YOUR GOAL :: Please transcribe every entry below exactly, without including the pictures.
++++ INPUT
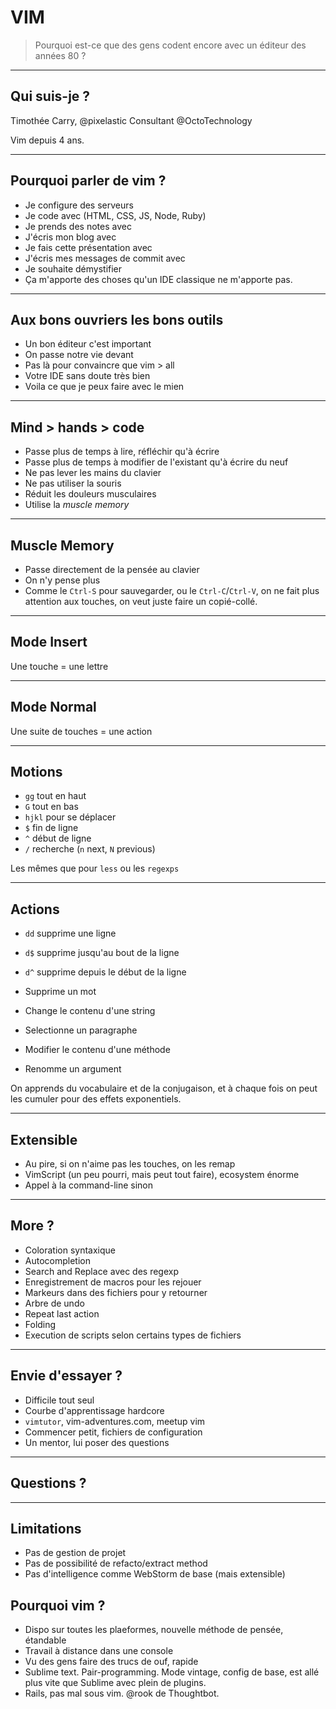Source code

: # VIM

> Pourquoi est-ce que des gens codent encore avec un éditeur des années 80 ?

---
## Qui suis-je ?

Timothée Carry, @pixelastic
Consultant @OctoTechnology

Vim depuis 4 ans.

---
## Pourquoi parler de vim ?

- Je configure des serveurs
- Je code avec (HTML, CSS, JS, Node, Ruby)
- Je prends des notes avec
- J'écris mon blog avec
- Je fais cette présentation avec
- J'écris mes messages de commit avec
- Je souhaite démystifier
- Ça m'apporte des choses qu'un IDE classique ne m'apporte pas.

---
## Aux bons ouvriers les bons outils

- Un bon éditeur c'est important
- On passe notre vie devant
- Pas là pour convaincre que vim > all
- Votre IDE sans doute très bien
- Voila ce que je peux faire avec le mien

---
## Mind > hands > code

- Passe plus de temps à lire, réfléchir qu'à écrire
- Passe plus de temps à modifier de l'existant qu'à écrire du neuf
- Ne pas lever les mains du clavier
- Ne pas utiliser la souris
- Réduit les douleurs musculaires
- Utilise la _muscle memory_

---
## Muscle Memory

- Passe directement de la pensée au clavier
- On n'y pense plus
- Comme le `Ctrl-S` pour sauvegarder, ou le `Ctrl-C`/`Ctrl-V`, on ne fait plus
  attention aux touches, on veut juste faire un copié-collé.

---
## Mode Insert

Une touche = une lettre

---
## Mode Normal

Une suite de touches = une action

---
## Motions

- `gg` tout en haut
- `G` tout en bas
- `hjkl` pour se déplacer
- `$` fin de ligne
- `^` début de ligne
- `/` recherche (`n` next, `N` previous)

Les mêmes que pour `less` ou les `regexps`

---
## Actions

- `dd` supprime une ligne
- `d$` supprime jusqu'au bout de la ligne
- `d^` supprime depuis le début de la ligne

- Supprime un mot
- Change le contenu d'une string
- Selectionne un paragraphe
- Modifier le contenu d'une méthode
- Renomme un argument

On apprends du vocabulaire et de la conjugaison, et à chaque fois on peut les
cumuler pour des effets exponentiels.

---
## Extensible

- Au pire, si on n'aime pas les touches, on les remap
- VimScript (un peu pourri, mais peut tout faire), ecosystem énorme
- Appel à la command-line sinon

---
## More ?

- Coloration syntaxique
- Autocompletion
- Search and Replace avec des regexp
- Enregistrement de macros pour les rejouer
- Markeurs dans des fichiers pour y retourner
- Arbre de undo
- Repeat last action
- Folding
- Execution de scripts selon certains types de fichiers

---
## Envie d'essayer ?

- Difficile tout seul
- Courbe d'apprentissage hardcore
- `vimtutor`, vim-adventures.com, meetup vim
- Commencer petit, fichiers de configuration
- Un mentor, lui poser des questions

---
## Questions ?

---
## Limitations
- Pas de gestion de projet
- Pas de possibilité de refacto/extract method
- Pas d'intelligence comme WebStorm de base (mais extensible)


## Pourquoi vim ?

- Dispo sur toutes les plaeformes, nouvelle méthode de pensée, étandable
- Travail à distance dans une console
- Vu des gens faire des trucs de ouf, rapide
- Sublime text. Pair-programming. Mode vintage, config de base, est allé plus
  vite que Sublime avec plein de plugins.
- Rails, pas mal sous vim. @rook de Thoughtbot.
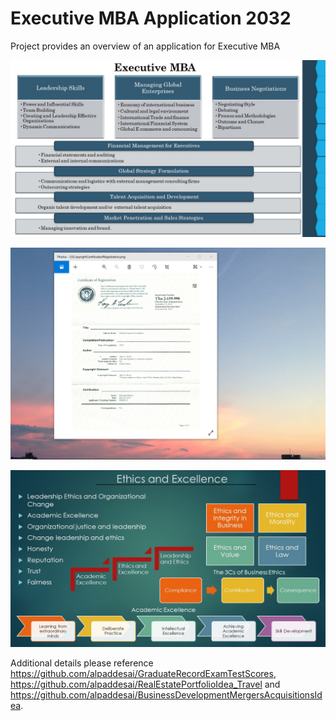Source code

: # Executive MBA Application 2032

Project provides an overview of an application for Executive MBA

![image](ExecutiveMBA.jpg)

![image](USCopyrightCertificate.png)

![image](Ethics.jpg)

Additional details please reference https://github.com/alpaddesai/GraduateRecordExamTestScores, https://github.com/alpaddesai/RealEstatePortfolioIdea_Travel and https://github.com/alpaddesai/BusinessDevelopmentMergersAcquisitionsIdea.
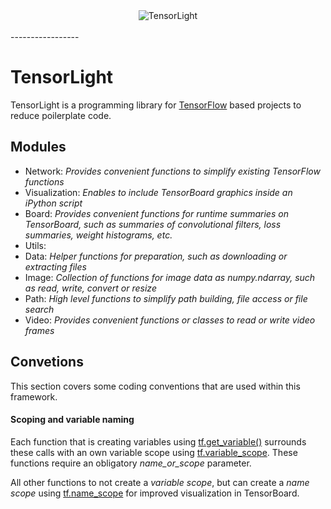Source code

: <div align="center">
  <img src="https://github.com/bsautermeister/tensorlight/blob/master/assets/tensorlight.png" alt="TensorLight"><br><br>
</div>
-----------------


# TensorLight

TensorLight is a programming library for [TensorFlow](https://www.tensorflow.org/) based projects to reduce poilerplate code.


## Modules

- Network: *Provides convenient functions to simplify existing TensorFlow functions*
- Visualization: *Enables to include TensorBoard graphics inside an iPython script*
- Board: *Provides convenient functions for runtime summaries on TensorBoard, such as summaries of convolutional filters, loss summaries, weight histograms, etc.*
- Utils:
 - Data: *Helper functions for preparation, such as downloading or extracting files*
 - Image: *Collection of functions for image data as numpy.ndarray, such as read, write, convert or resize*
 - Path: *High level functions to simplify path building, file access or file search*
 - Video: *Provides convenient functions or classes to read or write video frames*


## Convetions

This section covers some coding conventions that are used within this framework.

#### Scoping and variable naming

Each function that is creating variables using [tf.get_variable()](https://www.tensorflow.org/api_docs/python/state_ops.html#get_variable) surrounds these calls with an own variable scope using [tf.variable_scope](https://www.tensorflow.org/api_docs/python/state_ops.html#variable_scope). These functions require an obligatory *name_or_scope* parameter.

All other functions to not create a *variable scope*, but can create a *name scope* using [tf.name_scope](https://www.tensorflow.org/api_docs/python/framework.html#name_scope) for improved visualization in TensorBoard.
++++++++
RESPONSE ::
Source code

: # VIM

> Pourquoi est-ce que des gens codent encore avec un éditeur des années 80 ?

---
## Qui suis-je ?

Timothée Carry, @pixelastic
Consultant @OctoTechnology

Vim depuis 4 ans.

---
## Pourquoi parler de vim ?

- Je configure des serveurs
- Je code avec (HTML, CSS, JS, Node, Ruby)
- Je prends des notes avec
- J'écris mon blog avec
- Je fais cette présentation avec
- J'écris mes messages de commit avec
- Je souhaite démystifier
- Ça m'apporte des choses qu'un IDE classique ne m'apporte pas.

---
## Aux bons ouvriers les bons outils

- Un bon éditeur c'est important
- On passe notre vie devant
- Pas là pour convaincre que vim > all
- Votre IDE sans doute très bien
- Voila ce que je peux faire avec le mien

---
## Mind > hands > code

- Passe plus de temps à lire, réfléchir qu'à écrire
- Passe plus de temps à modifier de l'existant qu'à écrire du neuf
- Ne pas lever les mains du clavier
- Ne pas utiliser la souris
- Réduit les douleurs musculaires
- Utilise la _muscle memory_

---
## Muscle Memory

- Passe directement de la pensée au clavier
- On n'y pense plus
- Comme le `Ctrl-S` pour sauvegarder, ou le `Ctrl-C`/`Ctrl-V`, on ne fait plus
  attention aux touches, on veut juste faire un copié-collé.

---
## Mode Insert

Une touche = une lettre

---
## Mode Normal

Une suite de touches = une action

---
## Motions

- `gg` tout en haut
- `G` tout en bas
- `hjkl` pour se déplacer
- `$` fin de ligne
- `^` début de ligne
- `/` recherche (`n` next, `N` previous)

Les mêmes que pour `less` ou les `regexps`

---
## Actions

- `dd` supprime une ligne
- `d$` supprime jusqu'au bout de la ligne
- `d^` supprime depuis le début de la ligne

- Supprime un mot
- Change le contenu d'une string
- Selectionne un paragraphe
- Modifier le contenu d'une méthode
- Renomme un argument

On apprends du vocabulaire et de la conjugaison, et à chaque fois on peut les
cumuler pour des effets exponentiels.

---
## Extensible

- Au pire, si on n'aime pas les touches, on les remap
- VimScript (un peu pourri, mais peut tout faire), ecosystem énorme
- Appel à la command-line sinon

---
## More ?

- Coloration syntaxique
- Autocompletion
- Search and Replace avec des regexp
- Enregistrement de macros pour les rejouer
- Markeurs dans des fichiers pour y retourner
- Arbre de undo
- Repeat last action
- Folding
- Execution de scripts selon certains types de fichiers

---
## Envie d'essayer ?

- Difficile tout seul
- Courbe d'apprentissage hardcore
- `vimtutor`, vim-adventures.com, meetup vim
- Commencer petit, fichiers de configuration
- Un mentor, lui poser des questions

---
## Questions ?

---
## Limitations
- Pas de gestion de projet
- Pas de possibilité de refacto/extract method
- Pas d'intelligence comme WebStorm de base (mais extensible)


## Pourquoi vim ?

- Dispo sur toutes les plaeformes, nouvelle méthode de pensée, étandable
- Travail à distance dans une console
- Vu des gens faire des trucs de ouf, rapide
- Sublime text. Pair-programming. Mode vintage, config de base, est allé plus
  vite que Sublime avec plein de plugins.
- Rails, pas mal sous vim. @rook de Thoughtbot.
Source code

: # Executive MBA Application 2032

Project provides an overview of an application for Executive MBA

![image](ExecutiveMBA.jpg)

![image](USCopyrightCertificate.png)

![image](Ethics.jpg)

Additional details please reference https://github.com/alpaddesai/GraduateRecordExamTestScores, https://github.com/alpaddesai/RealEstatePortfolioIdea_Travel and https://github.com/alpaddesai/BusinessDevelopmentMergersAcquisitionsIdea.
Source code

: <div align="center">
  <img src="https://github.com/bsautermeister/tensorlight/blob/master/assets/tensorlight.png" alt="TensorLight"><br><br>
</div>
-----------------


# TensorLight

TensorLight is a programming library for [TensorFlow](https://www.tensorflow.org/) based projects to reduce poilerplate code.


## Modules

- Network: *Provides convenient functions to simplify existing TensorFlow functions*
- Visualization: *Enables to include TensorBoard graphics inside an iPython script*
- Board: *Provides convenient functions for runtime summaries on TensorBoard, such as summaries of convolutional filters, loss summaries, weight histograms, etc.*
- Utils:
 - Data: *Helper functions for preparation, such as downloading or extracting files*
 - Image: *Collection of functions for image data as numpy.ndarray, such as read, write, convert or resize*
 - Path: *High level functions to simplify path building, file access or file search*
 - Video: *Provides convenient functions or classes to read or write video frames*


## Convetions

This section covers some coding conventions that are used within this framework.

#### Scoping and variable naming

Each function that is creating variables using [tf.get_variable()](https://www.tensorflow.org/api_docs/python/state_ops.html#get_variable) surrounds these calls with an own variable scope using [tf.variable_scope](https://www.tensorflow.org/api_docs/python/state_ops.html#variable_scope). These functions require an obligatory *name_or_scope* parameter.

All other functions to not create a *variable scope*, but can create a *name scope* using [tf.name_scope](https://www.tensorflow.org/api_docs/python/framework.html#name_scope) for improved visualization in TensorBoard.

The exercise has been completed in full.